- _RECORDED DATA_
Segment Open

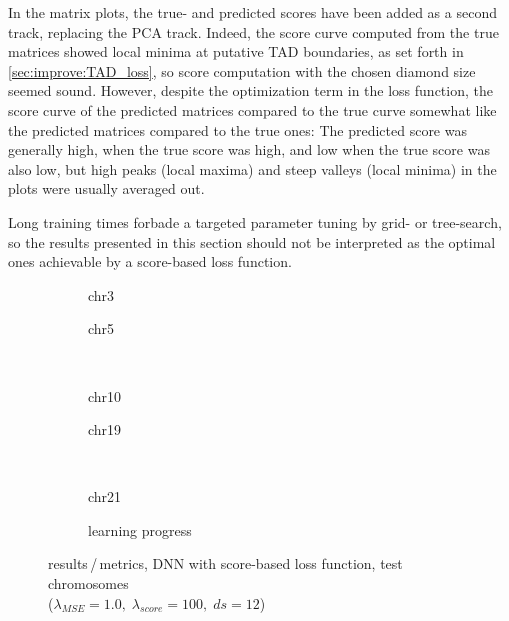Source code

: In the matrix plots, the true- and predicted scores have been added as a second track, replacing the PCA track. 
Indeed, the score curve computed from the true matrices showed local minima at putative TAD boundaries, as set forth in \ref{sec:improve:TAD_loss},
so score computation with the chosen diamond size seemed sound.
However, despite the optimization term in the loss function, the score curve of the predicted matrices compared to the true curve 
somewhat like the predicted matrices compared to the true ones:
The predicted score was generally high, when the true score was high, and low when the true score was also low,
but high peaks (local maxima) and steep valleys (local minima) in the plots were usually averaged out.

Long training times forbade a targeted parameter tuning by grid- or tree-search,
so the results presented in this section should not be interpreted as the optimal ones achievable by a score-based loss function.
\begin{figure}[p]%
    \begin{subfigure}{0.45\textwidth}
        \scriptsize
        \caption{chr3}
    \end{subfigure} \hfill
    \begin{subfigure}{0.45\textwidth}
        \scriptsize
        \caption{chr5}
    \end{subfigure}\\[5mm]
    \begin{subfigure}{0.45\textwidth}
        \scriptsize
        \caption{chr10}
    \end{subfigure}\hfill
    \begin{subfigure}{0.45\textwidth}
        \scriptsize
        \caption{chr19}
    \end{subfigure}\\[3mm]
    \begin{subfigure}{0.45\textwidth}
        \scriptsize
        \caption{chr21}
    \end{subfigure}\hfill
    \begin{subfigure}{0.45\textwidth}
        \caption{learning progress} \label{fig:results:scoreLossDNN_lossEpochs}
    \end{subfigure}
    \caption{results\,/\,metrics, DNN with score-based loss function, test chromosomes\\ ($\lambda_\mathit{MSE}=1.0,\; \lambda_\mathit{score}=100,\; ds=12$)} \label{fig:results:scoreLossDNN_pearson}
\end{figure}
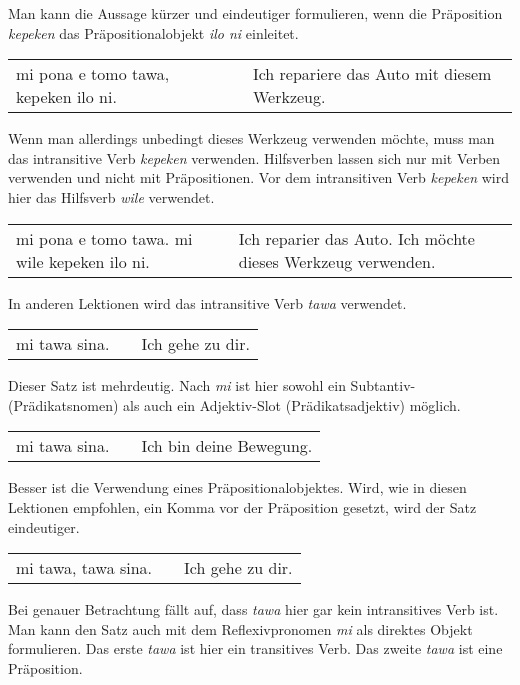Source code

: Man kann die Aussage kürzer und eindeutiger formulieren, wenn die Präposition \textit{kepeken} das Präpositionalobjekt \textit{ilo ni} einleitet. 

\begin{supertabular}{p{5,5cm}|ll}
mi pona e tomo tawa, kepeken ilo ni. &&  Ich repariere das Auto mit diesem Werkzeug. \\
\end{supertabular} 

Wenn man allerdings unbedingt dieses Werkzeug verwenden möchte, muss man das intransitive Verb \textit{kepeken} verwenden. 
Hilfsverben lassen sich nur mit Verben verwenden und nicht mit Präpositionen. 
Vor dem intransitiven Verb \textit{kepeken} wird hier das Hilfsverb \textit{wile} verwendet. 

\begin{supertabular}{p{5,5cm}|ll}
mi pona e tomo tawa. mi wile kepeken ilo ni. && Ich reparier das Auto. Ich möchte dieses Werkzeug verwenden. \\
\end{supertabular} 

%
%
In anderen Lektionen wird das intransitive Verb \textit{tawa} verwendet.

\begin{supertabular}{p{5,5cm}|ll}
mi tawa sina. && Ich gehe zu dir. \\ %
\end{supertabular} 

Dieser Satz ist mehrdeutig. 
Nach \textit{mi} ist hier sowohl ein Subtantiv- (Prädikatsnomen) als auch ein Adjektiv-Slot (Prädikatsadjektiv) möglich. 

\begin{supertabular}{p{5,5cm}|ll}
mi tawa sina. &&  Ich bin deine Bewegung. \\ %
\end{supertabular} 

Besser ist die Verwendung eines Präpositionalobjektes.
Wird, wie in diesen Lektionen empfohlen, ein Komma vor der Präposition gesetzt, wird der Satz eindeutiger.

\begin{supertabular}{p{5,5cm}|ll}
mi tawa, tawa sina. && Ich gehe zu dir. \\ 
\end{supertabular} 

Bei genauer Betrachtung fällt auf, dass \textit{tawa} hier gar kein intransitives Verb ist.
Man kann den Satz auch mit dem Reflexivpronomen \textit{mi} als direktes Objekt formulieren. 
Das erste \textit{tawa} ist hier ein transitives Verb. 
Das zweite \textit{tawa} ist eine Präposition.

Segment Closed

- _THE PROBLEM_
Look above for lines with the word "verwendet" and copy them all.

- _SOLUTION TO THE EXERCISE_
Vor dem intransitiven Verb \textit{kepeken} wird hier das Hilfsverb \textit{wile} verwendet. 
In anderen Lektionen wird das intransitive Verb \textit{tawa} verwendet.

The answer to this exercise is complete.